|Anonymous | Login | Signup for a new account||2023-12-08 10:08 CST|
|Main | My View | View Issues | Change Log | Roadmap | Docs | Wiki | Repositories|
|Viewing Issue Advanced Details|
|ID||Category||Type||Reproducibility||Date Submitted||Last Update|
|0000296||[In-Portal CMS] Optimization||feature request||N/A||2009-09-16 00:56||2010-08-31 14:19|
|Reporter||Dmitry||View Status||public||Project Name||In-Portal CMS|
|ETA||none||Fixed in Version||Product Version||5.1.0|
|Target Version||Icebox||Product Build|
|Time Estimate||No estimate|
|Summary||0000296: Research and Create Optimization Plan|
We are in need to optimize our speeds.
Let's target to lower the loading page time - twice (2)!
Let's start with detailed profiling PHP, then MySQL and other aspects using ZEND Server/Profiler as the main tool for Benchmarking.
We definitely should use MemCached, but also consider Caching entire content on the files system.
Results, ideas and other notes can be added here and then moved into separate tasks.
|Steps To Reproduce|
|Tags||No tags attached.|
|Change Log Message|
We have very good starting point with our current memcache integration (see 0000107), but it still could be perfected.
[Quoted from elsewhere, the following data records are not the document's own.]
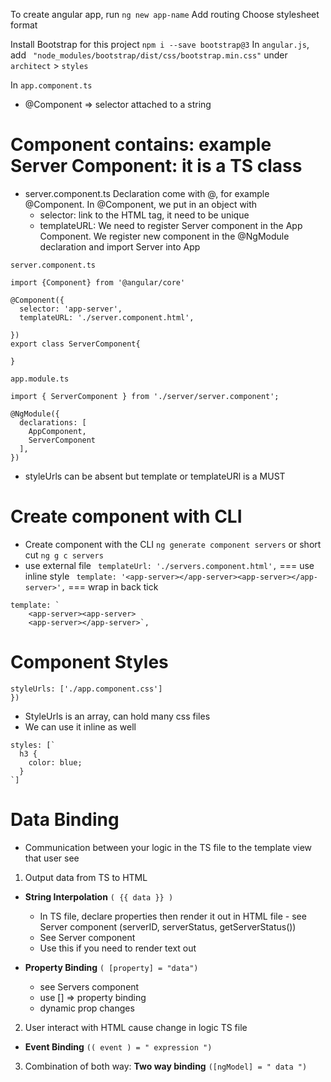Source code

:To create angular app, run `ng new app-name`
Add routing
Choose stylesheet format

Install Bootstrap for this project `npm i --save bootstrap@3`
In `angular.js`, add ` "node_modules/bootstrap/dist/css/bootstrap.min.css"` under `architect` > `styles`

In ```app.component.ts```
- @Component => selector attached to a string

# Component contains: example Server Component: it is a TS class
- server.component.ts
Declaration come with @, for example @Component.
In @Component, we put in an object with
    - selector: link to the HTML tag, it need to be unique
    - templateURL: 
We need to register Server component in the App Component. We register new component in the @NgModule declaration and import Server into App
``` 
server.component.ts

import {Component} from '@angular/core'

@Component({
  selector: 'app-server',
  templateURL: './server.component.html',

})
export class ServerComponent{
  
}
```
```
app.module.ts

import { ServerComponent } from './server/server.component';

@NgModule({
  declarations: [
    AppComponent,
    ServerComponent
  ],
})
```

- styleUrls can be absent but template or templateURl is a MUST

# Create component with CLI

- Create component with the CLI `ng generate component servers` or short cut `ng g c servers`
- use external file ` templateUrl: './servers.component.html',` 
===  use inline style ` template: '<app-server></app-server><app-server></app-server>',` 
=== wrap in back tick
```
template: `
    <app-server><app-server>
    <app-server></app-server>`,

```

# Component Styles
```
styleUrls: ['./app.component.css']
})
``` 
- StyleUrls is an array, can hold many css files
- We can use it inline as well
```
styles: [`
  h3 {
    color: blue;
  }
`]
```

# Data Binding
- Communication between your logic in the TS file to the template view that user see

1. Output data from TS to HTML
  - **String Interpolation** `( {{ data }} )`
    - In TS file, declare properties then render it out in HTML file - see Server component (serverID, serverStatus, getServerStatus())
    - See Server component
    - Use this if you need to render text out

  - **Property Binding** `( [property] = "data")`
    - see Servers component
    - use [] => property binding
    - dynamic prop changes

2. User interact with HTML cause change in logic TS file
  - **Event Binding** `(( event ) = " expression ")`

3. Combination of both way: **Two way binding** `([ngModel] = " data ")`
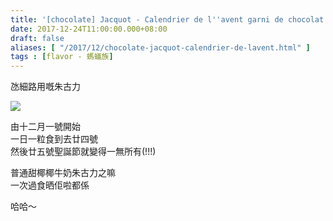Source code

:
 ```yaml
---
title: '[chocolate] Jacquot - Calendrier de l''avent garni de chocolat au lait'
date: 2017-12-24T11:00:00.000+08:00
draft: false
aliases: [ "/2017/12/chocolate-jacquot-calendrier-de-lavent.html" ]
tags : [flavor - 螞蟻族]
---
```


氹細路用嘅朱古力  

[![](https://c1.staticflickr.com/5/4729/24244243177_a84c6baa01_z.jpg)](https://c1.staticflickr.com/5/4729/24244243177_a84c6baa01_z.jpg)

由十二月一號開始  
一日一粒食到去廿四號  
然後廿五號聖誕節就變得一無所有(!!!)  
  
普通甜椰椰牛奶朱古力之嘛  
一次過食晒佢啦都係  
  
哈哈～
Fallback for web servers without memcache
As fallback variant for web server without memcache we could implement memcache analog (without distributed data storage of course), where actual data will be stored in database and agent, that will clean expired records on regular basis. In case if one slow query (when calculating data) is replaced with one quick query (when retrieving cached data) that's still a performance boost (total query runtime is decremented). This of course will increment total amount of memory usage by script, because data, that will be retrieved from our pseudo-memcache will be stored locally in memory, but if this helps to decrease script runtime, then it's worth it.
Cached data expiration
When using memcache there is one slight problem: we can't exactly ask it about what data exactly being stored without knowing exact key under which data was stored for the first time. As a workaround we have implemented "serial number" system. Idea about them is, that we have set (as much as we need) of variables, called serial numbers (e.g. CacheRebuildSerial, PermissionRebuildSerial, MasterSerial, etc.) that are also stored in memcache. Serial number variables are stored with infinite expiration time (they never expired on their own), and variables, that use them also should be stored with same (infinite) expiration time. Each variable is a number, that is periodically incremented when related to it data is changed. When decision is made to store some data in memcache, then cached key name should also contain current serial number of requested type, for example user permission check result is calculated once and then is stored in cached variable named "UserPermission-<user_id>-<user_groups>-<category_id>-<PermissionRebuildSerial>". In case if user is added/removed to group, when "<user_groups>" part of key will differ from cached data and data will recalculated when asked (not the time user group list is changed). Old key will automatically be cleaned by memcache (not by expiration time) during regular garbage collection run. For cases, when some group permission is changed without changing user groups, then "PermissionRebuildSerial" variable will be incremented this way invalidation all data, that was stored before using it's previous value as part of cached variable name.
Why to cache
Caching decrements total script runtime, but sometimes increments memory amount used by script. When cached data is stored outside of main script (like in memcache), then memory amount used by script is not dramatically increased.
What to put in cache
In case if same database queries are executed from different places in system, then firstly we should determine if this is really needed and in case if it is we should place such database query result in case for later using. This way we directly decrement total database query count and decrease database server load. Also we could put executed template parts (pure html) or even whole executed templates (pure html) in cache. This way we decrement load on both web server and database server, because we simply get requested template part (or template) and don't calculate anything.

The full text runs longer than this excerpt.